===== Recorded data =====
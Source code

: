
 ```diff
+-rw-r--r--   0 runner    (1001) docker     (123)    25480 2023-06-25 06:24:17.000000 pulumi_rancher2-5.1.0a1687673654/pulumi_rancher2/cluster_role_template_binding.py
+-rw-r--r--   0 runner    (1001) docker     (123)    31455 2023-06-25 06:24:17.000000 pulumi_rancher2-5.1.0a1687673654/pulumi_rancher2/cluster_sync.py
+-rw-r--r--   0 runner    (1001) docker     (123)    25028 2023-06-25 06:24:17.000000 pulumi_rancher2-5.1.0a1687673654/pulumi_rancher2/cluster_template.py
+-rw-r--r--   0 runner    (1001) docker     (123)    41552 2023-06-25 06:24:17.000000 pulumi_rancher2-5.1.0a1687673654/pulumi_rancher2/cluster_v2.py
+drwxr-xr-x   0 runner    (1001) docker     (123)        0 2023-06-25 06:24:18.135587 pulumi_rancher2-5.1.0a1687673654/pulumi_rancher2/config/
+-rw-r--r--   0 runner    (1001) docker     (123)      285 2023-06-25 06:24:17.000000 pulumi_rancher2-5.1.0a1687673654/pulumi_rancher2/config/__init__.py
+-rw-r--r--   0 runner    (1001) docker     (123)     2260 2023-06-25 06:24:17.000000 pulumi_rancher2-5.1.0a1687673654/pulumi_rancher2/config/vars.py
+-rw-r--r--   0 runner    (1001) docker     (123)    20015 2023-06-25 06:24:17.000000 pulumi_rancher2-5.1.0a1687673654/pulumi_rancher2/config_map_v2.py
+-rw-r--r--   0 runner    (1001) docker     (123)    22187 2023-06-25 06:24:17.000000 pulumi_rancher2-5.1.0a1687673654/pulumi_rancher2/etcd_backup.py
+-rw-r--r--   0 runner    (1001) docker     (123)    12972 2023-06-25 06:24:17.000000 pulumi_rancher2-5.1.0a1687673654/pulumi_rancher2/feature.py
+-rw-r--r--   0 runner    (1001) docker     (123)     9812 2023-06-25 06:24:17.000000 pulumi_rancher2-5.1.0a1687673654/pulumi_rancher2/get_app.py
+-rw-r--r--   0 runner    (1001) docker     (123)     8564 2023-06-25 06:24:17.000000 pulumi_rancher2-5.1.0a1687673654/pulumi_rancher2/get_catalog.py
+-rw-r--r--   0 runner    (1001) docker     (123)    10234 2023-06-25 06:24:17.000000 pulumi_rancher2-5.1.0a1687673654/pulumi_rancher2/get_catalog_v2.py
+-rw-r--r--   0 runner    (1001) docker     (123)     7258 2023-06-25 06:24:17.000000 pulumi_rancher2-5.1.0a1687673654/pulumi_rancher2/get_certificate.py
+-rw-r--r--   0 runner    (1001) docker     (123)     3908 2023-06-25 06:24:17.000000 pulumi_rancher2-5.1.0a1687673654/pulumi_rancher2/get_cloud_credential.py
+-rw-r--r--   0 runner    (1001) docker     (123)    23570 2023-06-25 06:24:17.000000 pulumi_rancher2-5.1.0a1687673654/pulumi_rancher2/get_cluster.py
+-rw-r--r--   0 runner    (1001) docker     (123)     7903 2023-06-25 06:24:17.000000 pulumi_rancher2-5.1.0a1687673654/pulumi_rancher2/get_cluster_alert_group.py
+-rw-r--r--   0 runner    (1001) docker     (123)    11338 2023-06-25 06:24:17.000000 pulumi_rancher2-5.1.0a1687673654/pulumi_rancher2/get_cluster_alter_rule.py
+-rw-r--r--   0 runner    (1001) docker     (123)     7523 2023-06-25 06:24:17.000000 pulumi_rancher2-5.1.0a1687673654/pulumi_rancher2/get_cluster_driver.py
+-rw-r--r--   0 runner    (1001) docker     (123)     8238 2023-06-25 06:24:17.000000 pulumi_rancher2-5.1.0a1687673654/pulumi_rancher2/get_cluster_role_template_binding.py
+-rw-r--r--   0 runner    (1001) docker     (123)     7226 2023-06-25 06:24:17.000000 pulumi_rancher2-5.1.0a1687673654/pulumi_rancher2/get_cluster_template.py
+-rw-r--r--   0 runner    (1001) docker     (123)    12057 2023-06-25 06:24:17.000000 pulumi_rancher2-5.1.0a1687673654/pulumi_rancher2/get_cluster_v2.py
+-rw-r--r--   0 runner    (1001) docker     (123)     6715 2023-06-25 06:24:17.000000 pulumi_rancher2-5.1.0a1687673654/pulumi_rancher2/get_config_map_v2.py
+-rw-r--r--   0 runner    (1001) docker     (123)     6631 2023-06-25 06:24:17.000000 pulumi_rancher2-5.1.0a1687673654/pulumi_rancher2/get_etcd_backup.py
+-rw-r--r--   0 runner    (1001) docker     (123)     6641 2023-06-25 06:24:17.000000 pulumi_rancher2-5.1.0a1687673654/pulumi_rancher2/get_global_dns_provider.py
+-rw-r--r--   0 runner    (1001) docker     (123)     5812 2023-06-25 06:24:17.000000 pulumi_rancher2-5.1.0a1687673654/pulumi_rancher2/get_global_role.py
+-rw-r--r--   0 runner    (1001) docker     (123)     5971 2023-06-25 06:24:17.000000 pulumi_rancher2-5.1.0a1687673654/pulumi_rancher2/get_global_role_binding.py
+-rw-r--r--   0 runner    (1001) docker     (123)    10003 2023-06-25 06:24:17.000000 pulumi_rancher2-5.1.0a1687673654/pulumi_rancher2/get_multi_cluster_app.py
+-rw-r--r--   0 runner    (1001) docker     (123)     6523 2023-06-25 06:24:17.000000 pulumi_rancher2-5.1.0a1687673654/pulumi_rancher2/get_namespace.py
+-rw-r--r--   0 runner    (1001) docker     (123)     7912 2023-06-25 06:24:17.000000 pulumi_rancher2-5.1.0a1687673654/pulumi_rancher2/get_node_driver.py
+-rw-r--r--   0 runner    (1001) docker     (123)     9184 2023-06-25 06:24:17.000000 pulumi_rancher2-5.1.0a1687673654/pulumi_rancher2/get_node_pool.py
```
=====
→ **Goal of the exercise**: Exactly as shown, repeat every record.

→ **Solution for this exercise**:
Source code

:
 ```diff
+-rw-r--r--   0 runner    (1001) docker     (123)    25480 2023-06-25 06:24:17.000000 pulumi_rancher2-5.1.0a1687673654/pulumi_rancher2/cluster_role_template_binding.py
+-rw-r--r--   0 runner    (1001) docker     (123)    31455 2023-06-25 06:24:17.000000 pulumi_rancher2-5.1.0a1687673654/pulumi_rancher2/cluster_sync.py
+-rw-r--r--   0 runner    (1001) docker     (123)    25028 2023-06-25 06:24:17.000000 pulumi_rancher2-5.1.0a1687673654/pulumi_rancher2/cluster_template.py
+-rw-r--r--   0 runner    (1001) docker     (123)    41552 2023-06-25 06:24:17.000000 pulumi_rancher2-5.1.0a1687673654/pulumi_rancher2/cluster_v2.py
+drwxr-xr-x   0 runner    (1001) docker     (123)        0 2023-06-25 06:24:18.135587 pulumi_rancher2-5.1.0a1687673654/pulumi_rancher2/config/
+-rw-r--r--   0 runner    (1001) docker     (123)      285 2023-06-25 06:24:17.000000 pulumi_rancher2-5.1.0a1687673654/pulumi_rancher2/config/__init__.py
+-rw-r--r--   0 runner    (1001) docker     (123)     2260 2023-06-25 06:24:17.000000 pulumi_rancher2-5.1.0a1687673654/pulumi_rancher2/config/vars.py
+-rw-r--r--   0 runner    (1001) docker     (123)    20015 2023-06-25 06:24:17.000000 pulumi_rancher2-5.1.0a1687673654/pulumi_rancher2/config_map_v2.py
+-rw-r--r--   0 runner    (1001) docker     (123)    22187 2023-06-25 06:24:17.000000 pulumi_rancher2-5.1.0a1687673654/pulumi_rancher2/etcd_backup.py
+-rw-r--r--   0 runner    (1001) docker     (123)    12972 2023-06-25 06:24:17.000000 pulumi_rancher2-5.1.0a1687673654/pulumi_rancher2/feature.py
+-rw-r--r--   0 runner    (1001) docker     (123)     9812 2023-06-25 06:24:17.000000 pulumi_rancher2-5.1.0a1687673654/pulumi_rancher2/get_app.py
+-rw-r--r--   0 runner    (1001) docker     (123)     8564 2023-06-25 06:24:17.000000 pulumi_rancher2-5.1.0a1687673654/pulumi_rancher2/get_catalog.py
+-rw-r--r--   0 runner    (1001) docker     (123)    10234 2023-06-25 06:24:17.000000 pulumi_rancher2-5.1.0a1687673654/pulumi_rancher2/get_catalog_v2.py
+-rw-r--r--   0 runner    (1001) docker     (123)     7258 2023-06-25 06:24:17.000000 pulumi_rancher2-5.1.0a1687673654/pulumi_rancher2/get_certificate.py
+-rw-r--r--   0 runner    (1001) docker     (123)     3908 2023-06-25 06:24:17.000000 pulumi_rancher2-5.1.0a1687673654/pulumi_rancher2/get_cloud_credential.py
+-rw-r--r--   0 runner    (1001) docker     (123)    23570 2023-06-25 06:24:17.000000 pulumi_rancher2-5.1.0a1687673654/pulumi_rancher2/get_cluster.py
+-rw-r--r--   0 runner    (1001) docker     (123)     7903 2023-06-25 06:24:17.000000 pulumi_rancher2-5.1.0a1687673654/pulumi_rancher2/get_cluster_alert_group.py
+-rw-r--r--   0 runner    (1001) docker     (123)    11338 2023-06-25 06:24:17.000000 pulumi_rancher2-5.1.0a1687673654/pulumi_rancher2/get_cluster_alter_rule.py
+-rw-r--r--   0 runner    (1001) docker     (123)     7523 2023-06-25 06:24:17.000000 pulumi_rancher2-5.1.0a1687673654/pulumi_rancher2/get_cluster_driver.py
+-rw-r--r--   0 runner    (1001) docker     (123)     8238 2023-06-25 06:24:17.000000 pulumi_rancher2-5.1.0a1687673654/pulumi_rancher2/get_cluster_role_template_binding.py
+-rw-r--r--   0 runner    (1001) docker     (123)     7226 2023-06-25 06:24:17.000000 pulumi_rancher2-5.1.0a1687673654/pulumi_rancher2/get_cluster_template.py
+-rw-r--r--   0 runner    (1001) docker     (123)    12057 2023-06-25 06:24:17.000000 pulumi_rancher2-5.1.0a1687673654/pulumi_rancher2/get_cluster_v2.py
+-rw-r--r--   0 runner    (1001) docker     (123)     6715 2023-06-25 06:24:17.000000 pulumi_rancher2-5.1.0a1687673654/pulumi_rancher2/get_config_map_v2.py
+-rw-r--r--   0 runner    (1001) docker     (123)     6631 2023-06-25 06:24:17.000000 pulumi_rancher2-5.1.0a1687673654/pulumi_rancher2/get_etcd_backup.py
+-rw-r--r--   0 runner    (1001) docker     (123)     6641 2023-06-25 06:24:17.000000 pulumi_rancher2-5.1.0a1687673654/pulumi_rancher2/get_global_dns_provider.py
+-rw-r--r--   0 runner    (1001) docker     (123)     5812 2023-06-25 06:24:17.000000 pulumi_rancher2-5.1.0a1687673654/pulumi_rancher2/get_global_role.py
+-rw-r--r--   0 runner    (1001) docker     (123)     5971 2023-06-25 06:24:17.000000 pulumi_rancher2-5.1.0a1687673654/pulumi_rancher2/get_global_role_binding.py
+-rw-r--r--   0 runner    (1001) docker     (123)    10003 2023-06-25 06:24:17.000000 pulumi_rancher2-5.1.0a1687673654/pulumi_rancher2/get_multi_cluster_app.py
+-rw-r--r--   0 runner    (1001) docker     (123)     6523 2023-06-25 06:24:17.000000 pulumi_rancher2-5.1.0a1687673654/pulumi_rancher2/get_namespace.py
+-rw-r--r--   0 runner    (1001) docker     (123)     7912 2023-06-25 06:24:17.000000 pulumi_rancher2-5.1.0a1687673654/pulumi_rancher2/get_node_driver.py
+-rw-r--r--   0 runner    (1001) docker     (123)     9184 2023-06-25 06:24:17.000000 pulumi_rancher2-5.1.0a1687673654/pulumi_rancher2/get_node_pool.py
```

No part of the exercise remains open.